# ML : Tag classification

For this last part we wanted to do some Multilabel classification of the tags based on the text of each questions.
The constraint was to use :
1. `pyspark.ml` library
2. `pyspark.mllib` library
3. A third party library in a spark pipeline

We have been disapointed to learn that pyspark ml and mllib had multi label classification implementation for its algorithm.
Indeed those one can do multi class classification but not multi label. A way to go by this issue would have been to use a string indexer to transform our multlabel into problem one :
Example: if we have three classes $A,B,C$, the stringindexer creates new classes $AB,BC,AC,ABC$, so the model just becomes single label multiclass pb..
There are several problem this method : 
- Dimensionnality : we have a lot more than three tags in the sample. It would have been tramendous computations for really poor results
- A tramendous loose of in information, we would a have lost a part of the label correlation.

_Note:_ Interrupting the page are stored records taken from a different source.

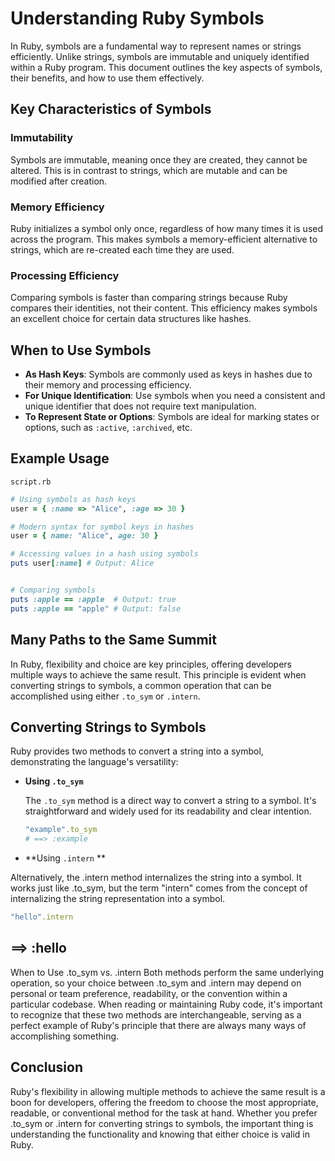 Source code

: # Understanding Ruby Symbols

In Ruby, symbols are a fundamental way to represent names or strings efficiently. Unlike strings, symbols are immutable and uniquely identified within a Ruby program. This document outlines the key aspects of symbols, their benefits, and how to use them effectively.

## Key Characteristics of Symbols

### Immutability
Symbols are immutable, meaning once they are created, they cannot be altered. This is in contrast to strings, which are mutable and can be modified after creation.

### Memory Efficiency
Ruby initializes a symbol only once, regardless of how many times it is used across the program. This makes symbols a memory-efficient alternative to strings, which are re-created each time they are used.

### Processing Efficiency
Comparing symbols is faster than comparing strings because Ruby compares their identities, not their content. This efficiency makes symbols an excellent choice for certain data structures like hashes.

## When to Use Symbols

- **As Hash Keys**: Symbols are commonly used as keys in hashes due to their memory and processing efficiency.
- **For Unique Identification**: Use symbols when you need a consistent and unique identifier that does not require text manipulation.
- **To Represent State or Options**: Symbols are ideal for marking states or options, such as `:active`, `:archived`, etc.

## Example Usage

```script.rb```
```ruby
# Using symbols as hash keys
user = { :name => "Alice", :age => 30 }

# Modern syntax for symbol keys in hashes
user = { name: "Alice", age: 30 }

# Accessing values in a hash using symbols
puts user[:name] # Output: Alice


# Comparing symbols
puts :apple == :apple  # Output: true
puts :apple == "apple" # Output: false
```

## Many Paths to the Same Summit

In Ruby, flexibility and choice are key principles, offering developers multiple ways to achieve the same result. This principle is evident when converting strings to symbols, a common operation that can be accomplished using either `.to_sym` or `.intern`.

## Converting Strings to Symbols

Ruby provides two methods to convert a string into a symbol, demonstrating the language's versatility:

- **Using `.to_sym`**

  The `.to_sym` method is a direct way to convert a string to a symbol. It's straightforward and widely used for its readability and clear intention.

  ```ruby
  "example".to_sym
  # ==> :example

  ```
- **Using `.intern` **

Alternatively, the .intern method internalizes the string into a symbol. It works just like .to_sym, but the term "intern" comes from the concept of internalizing the string representation into a symbol.

```ruby
"hello".intern
```
## ==> :hello
When to Use .to_sym vs. .intern
Both methods perform the same underlying operation, so your choice between .to_sym and .intern may depend on personal or team preference, readability, or the convention within a particular codebase. When reading or maintaining Ruby code, it's important to recognize that these two methods are interchangeable, serving as a perfect example of Ruby's principle that there are always many ways of accomplishing something.

## Conclusion
Ruby's flexibility in allowing multiple methods to achieve the same result is a boon for developers, offering the freedom to choose the most appropriate, readable, or conventional method for the task at hand. Whether you prefer .to_sym or .intern for converting strings to symbols, the important thing is understanding the functionality and knowing that either choice is valid in Ruby.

After some computation expensive non concluent tests we decided that we will do only multiclass classification on the 10 most used tags (which is often the most important as we alredy noticed). 

However, concerning the third part of the project, we decided to combine `tf.Keras` and `pyspark` (thanks to Elephas) to do this multilabel classification with a small neural network. 

In [1]:
import os
os.chdir(os.environ['HOME'])

import stack_overflow_functions.DataLoader as data_loader
import stack_overflow_functions.DataTransformation as data_transfo
from pycountry_convert import country_name_to_country_alpha3
from pyspark.sql import SparkSession
from pyspark.sql import SparkSession
import patoolib
import gdown
# Import Spark NLP
from sparknlp.base import *
from sparknlp.annotator import *
from pyspark.sql.types import StructField, StructType, StringType, ArrayType,IntegerType

import pyspark
import sparknlp
from pyspark.sql.window import Window
from pyspark.sql.functions import row_number
from pycountry_convert import country_alpha2_to_continent_code, country_name_to_country_alpha2
from geopy.geocoders import Nominatim
import pyspark.sql.functions as F
from pyspark.sql.types import LongType, StringType
import pandas as pd
import re
from wordcloud import WordCloud, STOPWORDS, ImageColorGenerator
import geopandas as gpd 
import matplotlib.pyplot as plt
import seaborn as sns
import json


from pyspark.ml import Pipeline
from pyspark.ml.classification import LogisticRegression
import pyspark.ml.feature as sf
from pyspark.ml.evaluation import MulticlassClassificationEvaluator
from pyspark.ml.tuning import CrossValidator

seed = 2020

In [2]:
spark = sparknlp.start()
conf = (pyspark
        .SparkConf()
        .set("spark.ui.showConsoleProgress", "true")
       )
sc = pyspark.SparkContext.getOrCreate(conf=conf)
sqlcontext = pyspark.SQLContext(sc)

### First part : clean the data
We use a similar Pipeline that for our feature/target analysis in order to perform ML on it. It was a choice of us to not put it into a module and call it to be clearer on the steps we have done. 
It is also a choice that we do not include those steps in the ML since they are computionnaly costly and unlikely to changed. 

#### Reads the data

In [3]:
%%time
post_dir = "Data/sample/Posts"
posts = (sqlcontext
         .read
         .format("parquet")
         .option("header",True)
         .load(post_dir)
         .sample(False, 0.01)
         .select("Id",
                  F.concat_ws(' ',F.col('Title'),F.col('Body')).alias("full_text"),
                  "Tags"
                )
        )

CPU times: user 25.3 ms, sys: 4.69 ms, total: 30 ms
Wall time: 1min 13s


#### Splits tags

In [4]:
tags_split =tags_split = F.regexp_replace( F.regexp_replace(
    F.regexp_replace(F.col('Tags'), '&lt;', ''), "&gt;", "<split_token>"), " ", "")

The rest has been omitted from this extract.